Reading from Wednesday, February 10, 2016 yoga class
From an article on the Yoga International website entitled "You Gotta Slow Down to be Present" by Donna Farhi
"When we slow down we make a place for silence and solitude in our lives. There need be nothing complicated about either of these practices; they are a natural component of any day lived at a human pace. One of my more recent spiritual teachers is a man called Ernie, who probably has never read a spiritual book or sat on a meditation cushion in his life. 'All you crazy people,' he tells me, 'rushing around doing big things. All you need is a little space out in nature.

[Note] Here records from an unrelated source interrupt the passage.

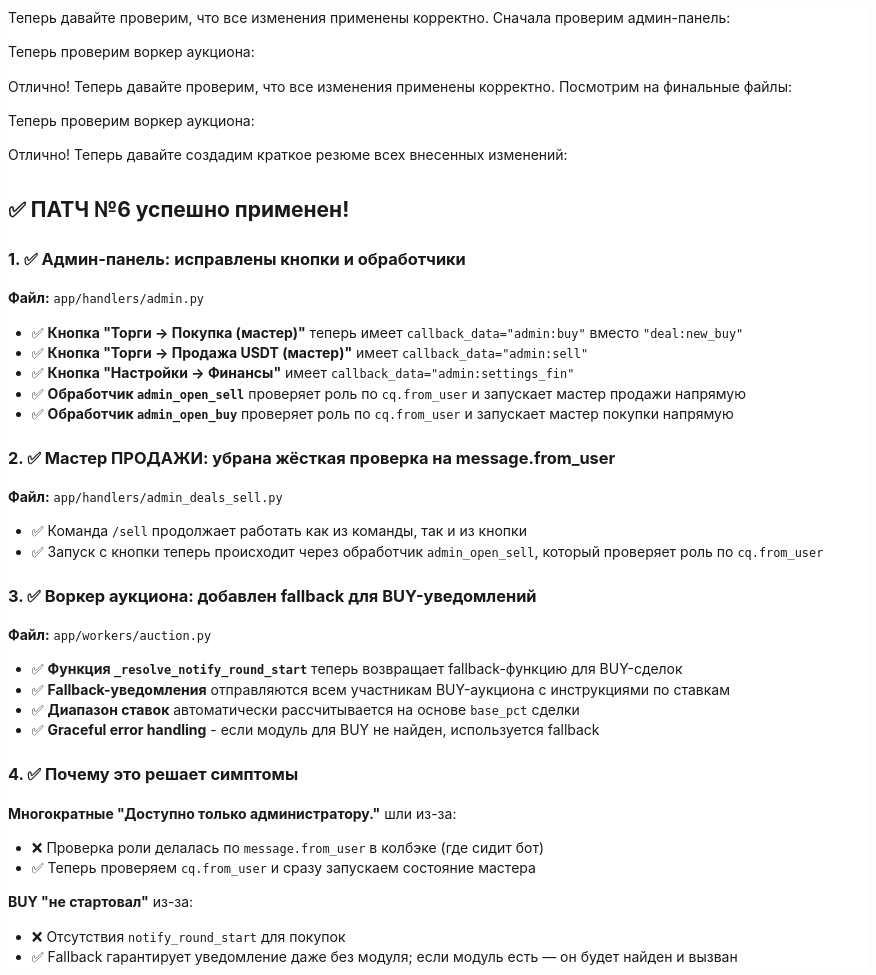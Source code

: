Теперь давайте проверим, что все изменения применены корректно. Сначала проверим админ-панель:


Теперь проверим воркер аукциона:


Отлично! Теперь давайте проверим, что все изменения применены корректно. Посмотрим на финальные файлы:


Теперь проверим воркер аукциона:


Отлично! Теперь давайте создадим краткое резюме всех внесенных изменений:

## ✅ ПАТЧ №6 успешно применен!

### 1. ✅ Админ-панель: исправлены кнопки и обработчики

**Файл:** `app/handlers/admin.py`

- ✅ **Кнопка "Торги → Покупка (мастер)"** теперь имеет `callback_data="admin:buy"` вместо `"deal:new_buy"`
- ✅ **Кнопка "Торги → Продажа USDT (мастер)"** имеет `callback_data="admin:sell"`
- ✅ **Кнопка "Настройки → Финансы"** имеет `callback_data="admin:settings_fin"`
- ✅ **Обработчик `admin_open_sell`** проверяет роль по `cq.from_user` и запускает мастер продажи напрямую
- ✅ **Обработчик `admin_open_buy`** проверяет роль по `cq.from_user` и запускает мастер покупки напрямую

### 2. ✅ Мастер ПРОДАЖИ: убрана жёсткая проверка на message.from_user

**Файл:** `app/handlers/admin_deals_sell.py`

- ✅ Команда `/sell` продолжает работать как из команды, так и из кнопки
- ✅ Запуск с кнопки теперь происходит через обработчик `admin_open_sell`, который проверяет роль по `cq.from_user`

### 3. ✅ Воркер аукциона: добавлен fallback для BUY-уведомлений

**Файл:** `app/workers/auction.py`

- ✅ **Функция `_resolve_notify_round_start`** теперь возвращает fallback-функцию для BUY-сделок
- ✅ **Fallback-уведомления** отправляются всем участникам BUY-аукциона с инструкциями по ставкам
- ✅ **Диапазон ставок** автоматически рассчитывается на основе `base_pct` сделки
- ✅ **Graceful error handling** - если модуль для BUY не найден, используется fallback

### 4. ✅ Почему это решает симптомы

**Многократные "Доступно только администратору."** шли из-за:
- ❌ Проверка роли делалась по `message.from_user` в колбэке (где сидит бот)
- ✅ Теперь проверяем `cq.from_user` и сразу запускаем состояние мастера

**BUY "не стартовал"** из-за:
- ❌ Отсутствия `notify_round_start` для покупок
- ✅ Fallback гарантирует уведомление даже без модуля; если модуль есть — он будет найден и вызван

Heals most things, I reckon.' A day with Ernie is a day spent with a master; he doesn't say much, but when he does it is always an incisive observation. Sitting on the grass having lunch with Ernie, you notice an air of stillness around him--he's just so pleased to be alive (now almost seventy), taking in the day, listening to the birds, enjoying the fresh clean air. 'My, that sun does feel good,' he say. And neither is Ernie a couch potato; he can walk over a property and assess the most urgent tasks: this gate needs resetting, those thistles need cutting. 'I'd remove that barbed wire if I were you,' he tells me. And then without any fanfare, Ernie shows up with his tools, sun hat, socks, and sandals and accomplishes, at a remarkably slow pace, more than most of us could do in a week.
Most of us could learn more from spending a day with Ernie than a month in India sitting in a cave. In yoga practice we set up Ernie-like conditions in a more deliberate way, but there need nothing contrived about making room for more quiet inward time. By not talking so much, we automatically create more silent spaces in between things. By not doing so much, we create natural pauses to reflect. By not spreading ourselves thin doing things that aren't that important, we open up time for the things that are.
The degree to which you do not believe you have time to spend even ten minutes sitting quietly is the degree to which you desperately need to spend ten minutes sitting quietly.
When we find ourselves hurrying or pressing others out of the way, we might ask ourselves exactly where we are going in such a rush. What are we running away from, and what are we running toward? Pause for a moment. Sit down and relax. Smell the air. Look around you. Take a deep breath in and out. This state of mind called yoga can't be found anywhere else but here. The moment opens itself for you. Will you step in?"